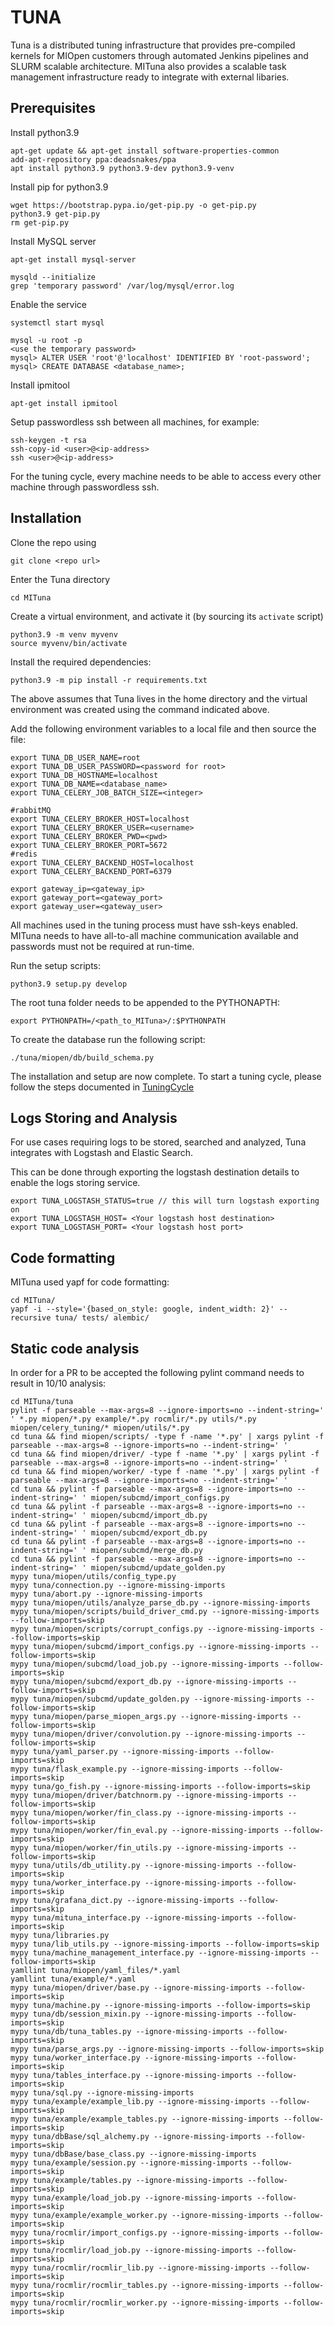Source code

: TUNA
====

Tuna is a distributed tuning infrastructure that provides pre-compiled kernels
for MIOpen customers through automated Jenkins pipelines and SLURM scalable
architecture. MITuna also provides a scalable task management infrastructure
ready to integrate with external libaries.

Prerequisites
-------------

Install python3.9
```
apt-get update && apt-get install software-properties-common
add-apt-repository ppa:deadsnakes/ppa
apt install python3.9 python3.9-dev python3.9-venv
```

Install pip for python3.9
```
wget https://bootstrap.pypa.io/get-pip.py -o get-pip.py
python3.9 get-pip.py
rm get-pip.py
```

Install MySQL server
```
apt-get install mysql-server
```

```
mysqld --initialize
grep 'temporary password' /var/log/mysql/error.log
```

Enable the service
```
systemctl start mysql
```

```
mysql -u root -p
<use the temporary password>
mysql> ALTER USER 'root'@'localhost' IDENTIFIED BY 'root-password';
mysql> CREATE DATABASE <database_name>;
```

Install ipmitool
```
apt-get install ipmitool
```

Setup passwordless ssh between all machines, for example:
```
ssh-keygen -t rsa
ssh-copy-id <user>@<ip-address>
ssh <user>@<ip-address>
```
For the tuning cycle, every machine needs to be able to access every other machine through
passwordless ssh.


Installation
------------
Clone the repo using
```
git clone <repo url>
```
Enter the Tuna directory
```
cd MITuna
```
Create a virtual environment, and activate it (by sourcing its `activate` script)
```
python3.9 -m venv myvenv
source myvenv/bin/activate
```
Install the required dependencies:
```
python3.9 -m pip install -r requirements.txt
```
The above assumes that Tuna lives in the home directory and the virtual environment was created using the command indicated above.

Add the following environment variables to a local file and then source the file:
```
export TUNA_DB_USER_NAME=root
export TUNA_DB_USER_PASSWORD=<password for root>
export TUNA_DB_HOSTNAME=localhost
export TUNA_DB_NAME=<database_name>
export TUNA_CELERY_JOB_BATCH_SIZE=<integer>

#rabbitMQ
export TUNA_CELERY_BROKER_HOST=localhost
export TUNA_CELERY_BROKER_USER=<username>
export TUNA_CELERY_BROKER_PWD=<pwd>
export TUNA_CELERY_BROKER_PORT=5672
#redis
export TUNA_CELERY_BACKEND_HOST=localhost
export TUNA_CELERY_BACKEND_PORT=6379

export gateway_ip=<gateway_ip>
export gateway_port=<gateway_port>
export gateway_user=<gateway_user>
```

All machines used in the tuning process must have ssh-keys enabled. MITuna needs to
have all-to-all machine communication available and passwords must not be required at run-time.

Run the setup scripts:
```
python3.9 setup.py develop
```

The root tuna folder needs to be appended to the PYTHONAPTH:
```
export PYTHONPATH=/<path_to_MITuna>/:$PYTHONPATH
```

To create the database run the following script:
```
./tuna/miopen/db/build_schema.py
```

The installation and setup are now complete. To start a tuning cycle, please follow the steps
documented in [TuningCycle](https://github.com/ROCm/MITuna/blob/develop/doc/src/TuningCycle.md)

Logs Storing and Analysis
---------------
For use cases requiring logs to be stored, searched and analyzed, Tuna integrates with Logstash and Elastic Search. 

This can be done through exporting the logstash destination details to enable the logs storing service. 

```
export TUNA_LOGSTASH_STATUS=true // this will turn logstash exporting on
export TUNA_LOGSTASH_HOST= <Your logstash host destination>
export TUNA_LOGSTASH_PORT= <Your logstash host port>

```

Code formatting
---------------

MITuna used yapf for code formatting:
```
cd MITuna/
yapf -i --style='{based_on_style: google, indent_width: 2}' --recursive tuna/ tests/ alembic/
```

Static code analysis
--------------------

In order for a PR to be accepted the following pylint command needs to result in 10/10 analysis:
```
cd MITuna/tuna
pylint -f parseable --max-args=8 --ignore-imports=no --indent-string='  ' *.py miopen/*.py example/*.py rocmlir/*.py utils/*.py miopen/celery_tuning/* miopen/utils/*.py
cd tuna && find miopen/scripts/ -type f -name '*.py' | xargs pylint -f parseable --max-args=8 --ignore-imports=no --indent-string=' '
cd tuna && find miopen/driver/ -type f -name '*.py' | xargs pylint -f parseable --max-args=8 --ignore-imports=no --indent-string=' '
cd tuna && find miopen/worker/ -type f -name '*.py' | xargs pylint -f parseable --max-args=8 --ignore-imports=no --indent-string=' '
cd tuna && pylint -f parseable --max-args=8 --ignore-imports=no --indent-string=' ' miopen/subcmd/import_configs.py
cd tuna && pylint -f parseable --max-args=8 --ignore-imports=no --indent-string=' ' miopen/subcmd/import_db.py
cd tuna && pylint -f parseable --max-args=8 --ignore-imports=no --indent-string=' ' miopen/subcmd/export_db.py
cd tuna && pylint -f parseable --max-args=8 --ignore-imports=no --indent-string=' ' miopen/subcmd/merge_db.py
cd tuna && pylint -f parseable --max-args=8 --ignore-imports=no --indent-string=' ' miopen/subcmd/update_golden.py
mypy tuna/miopen/utils/config_type.py
mypy tuna/connection.py --ignore-missing-imports
mypy tuna/abort.py --ignore-missing-imports
mypy tuna/miopen/utils/analyze_parse_db.py --ignore-missing-imports
mypy tuna/miopen/scripts/build_driver_cmd.py --ignore-missing-imports --follow-imports=skip
mypy tuna/miopen/scripts/corrupt_configs.py --ignore-missing-imports --follow-imports=skip
mypy tuna/miopen/subcmd/import_configs.py --ignore-missing-imports --follow-imports=skip
mypy tuna/miopen/subcmd/load_job.py --ignore-missing-imports --follow-imports=skip
mypy tuna/miopen/subcmd/export_db.py --ignore-missing-imports --follow-imports=skip
mypy tuna/miopen/subcmd/update_golden.py --ignore-missing-imports --follow-imports=skip
mypy tuna/miopen/parse_miopen_args.py --ignore-missing-imports --follow-imports=skip
mypy tuna/miopen/driver/convolution.py --ignore-missing-imports --follow-imports=skip
mypy tuna/yaml_parser.py --ignore-missing-imports --follow-imports=skip
mypy tuna/flask_example.py --ignore-missing-imports --follow-imports=skip
mypy tuna/go_fish.py --ignore-missing-imports --follow-imports=skip
mypy tuna/miopen/driver/batchnorm.py --ignore-missing-imports --follow-imports=skip
mypy tuna/miopen/worker/fin_class.py --ignore-missing-imports --follow-imports=skip
mypy tuna/miopen/worker/fin_eval.py --ignore-missing-imports --follow-imports=skip
mypy tuna/miopen/worker/fin_utils.py --ignore-missing-imports --follow-imports=skip
mypy tuna/utils/db_utility.py --ignore-missing-imports --follow-imports=skip
mypy tuna/worker_interface.py --ignore-missing-imports --follow-imports=skip
mypy tuna/grafana_dict.py --ignore-missing-imports --follow-imports=skip
mypy tuna/mituna_interface.py --ignore-missing-imports --follow-imports=skip
mypy tuna/libraries.py
mypy tuna/lib_utils.py --ignore-missing-imports --follow-imports=skip
mypy tuna/machine_management_interface.py --ignore-missing-imports --follow-imports=skip
yamllint tuna/miopen/yaml_files/*.yaml
yamllint tuna/example/*.yaml
mypy tuna/miopen/driver/base.py --ignore-missing-imports --follow-imports=skip
mypy tuna/machine.py --ignore-missing-imports --follow-imports=skip
mypy tuna/db/session_mixin.py --ignore-missing-imports --follow-imports=skip
mypy tuna/db/tuna_tables.py --ignore-missing-imports --follow-imports=skip
mypy tuna/parse_args.py --ignore-missing-imports --follow-imports=skip
mypy tuna/worker_interface.py --ignore-missing-imports --follow-imports=skip
mypy tuna/tables_interface.py --ignore-missing-imports --follow-imports=skip
mypy tuna/sql.py --ignore-missing-imports
mypy tuna/example/example_lib.py --ignore-missing-imports --follow-imports=skip
mypy tuna/example/example_tables.py --ignore-missing-imports --follow-imports=skip
mypy tuna/dbBase/sql_alchemy.py --ignore-missing-imports --follow-imports=skip
mypy tuna/dbBase/base_class.py --ignore-missing-imports
mypy tuna/example/session.py --ignore-missing-imports --follow-imports=skip
mypy tuna/example/tables.py --ignore-missing-imports --follow-imports=skip
mypy tuna/example/load_job.py --ignore-missing-imports --follow-imports=skip
mypy tuna/example/example_worker.py --ignore-missing-imports --follow-imports=skip
mypy tuna/rocmlir/import_configs.py --ignore-missing-imports --follow-imports=skip
mypy tuna/rocmlir/load_job.py --ignore-missing-imports --follow-imports=skip
mypy tuna/rocmlir/rocmlir_lib.py --ignore-missing-imports --follow-imports=skip
mypy tuna/rocmlir/rocmlir_tables.py --ignore-missing-imports --follow-imports=skip
mypy tuna/rocmlir/rocmlir_worker.py --ignore-missing-imports --follow-imports=skip
```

WHAT IS EXPECTED.
Wherever the string "environment" occurs in the data, copy the line that holds it.

WRITTEN SOLUTION.
Create a virtual environment, and activate it (by sourcing its `activate` script)
The above assumes that Tuna lives in the home directory and the virtual environment was created using the command indicated above.
Add the following environment variables to a local file and then source the file:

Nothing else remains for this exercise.